**Problem:** In the entries that follow, the line with "Sentiment analysis can" opens the range and the line with "or NER (Intermediate)" closes it; repeat that range exactly, both lines included.

**Raw data:**
# # # #

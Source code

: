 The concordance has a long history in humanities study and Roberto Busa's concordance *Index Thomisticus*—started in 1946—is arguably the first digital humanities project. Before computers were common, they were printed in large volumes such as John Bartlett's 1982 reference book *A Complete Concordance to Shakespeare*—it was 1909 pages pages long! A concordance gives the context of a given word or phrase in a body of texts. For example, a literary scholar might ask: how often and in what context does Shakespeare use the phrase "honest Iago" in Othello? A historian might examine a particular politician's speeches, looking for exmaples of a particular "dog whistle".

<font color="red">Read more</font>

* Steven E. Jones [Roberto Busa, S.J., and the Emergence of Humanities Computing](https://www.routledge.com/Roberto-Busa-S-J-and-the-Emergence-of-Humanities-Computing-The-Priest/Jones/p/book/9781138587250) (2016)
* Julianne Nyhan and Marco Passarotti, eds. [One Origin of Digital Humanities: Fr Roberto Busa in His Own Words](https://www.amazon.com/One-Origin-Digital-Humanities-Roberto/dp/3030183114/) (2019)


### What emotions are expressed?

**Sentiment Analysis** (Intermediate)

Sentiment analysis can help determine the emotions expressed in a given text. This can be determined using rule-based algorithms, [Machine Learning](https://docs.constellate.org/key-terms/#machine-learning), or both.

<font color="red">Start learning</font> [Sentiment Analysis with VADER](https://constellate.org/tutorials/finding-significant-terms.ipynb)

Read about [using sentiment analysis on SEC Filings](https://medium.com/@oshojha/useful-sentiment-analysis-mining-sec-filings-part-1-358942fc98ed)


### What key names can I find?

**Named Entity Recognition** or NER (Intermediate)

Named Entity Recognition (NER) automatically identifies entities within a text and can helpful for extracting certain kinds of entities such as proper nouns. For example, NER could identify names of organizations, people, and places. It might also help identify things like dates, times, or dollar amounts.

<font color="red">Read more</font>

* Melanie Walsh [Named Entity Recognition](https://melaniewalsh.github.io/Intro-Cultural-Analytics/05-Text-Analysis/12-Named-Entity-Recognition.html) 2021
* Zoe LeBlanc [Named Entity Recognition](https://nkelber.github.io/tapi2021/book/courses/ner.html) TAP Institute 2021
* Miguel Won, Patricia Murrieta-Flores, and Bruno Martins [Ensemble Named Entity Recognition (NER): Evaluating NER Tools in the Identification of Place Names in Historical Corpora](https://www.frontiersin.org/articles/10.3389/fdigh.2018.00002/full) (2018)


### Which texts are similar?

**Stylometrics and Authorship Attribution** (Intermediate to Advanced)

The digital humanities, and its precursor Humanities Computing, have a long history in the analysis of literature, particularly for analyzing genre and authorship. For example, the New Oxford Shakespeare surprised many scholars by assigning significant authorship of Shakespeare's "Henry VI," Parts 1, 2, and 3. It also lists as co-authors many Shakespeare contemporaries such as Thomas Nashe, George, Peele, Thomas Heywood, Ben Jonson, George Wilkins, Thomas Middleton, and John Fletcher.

# # # #

**The answer:**
Sentiment analysis can help determine the emotions expressed in a given text. This can be determined using rule-based algorithms, [Machine Learning](https://docs.constellate.org/key-terms/#machine-learning), or both.

<font color="red">Start learning</font> [Sentiment Analysis with VADER](https://constellate.org/tutorials/finding-significant-terms.ipynb)

Read about [using sentiment analysis on SEC Filings](https://medium.com/@oshojha/useful-sentiment-analysis-mining-sec-filings-part-1-358942fc98ed)


### What key names can I find?

**Named Entity Recognition** or NER (Intermediate)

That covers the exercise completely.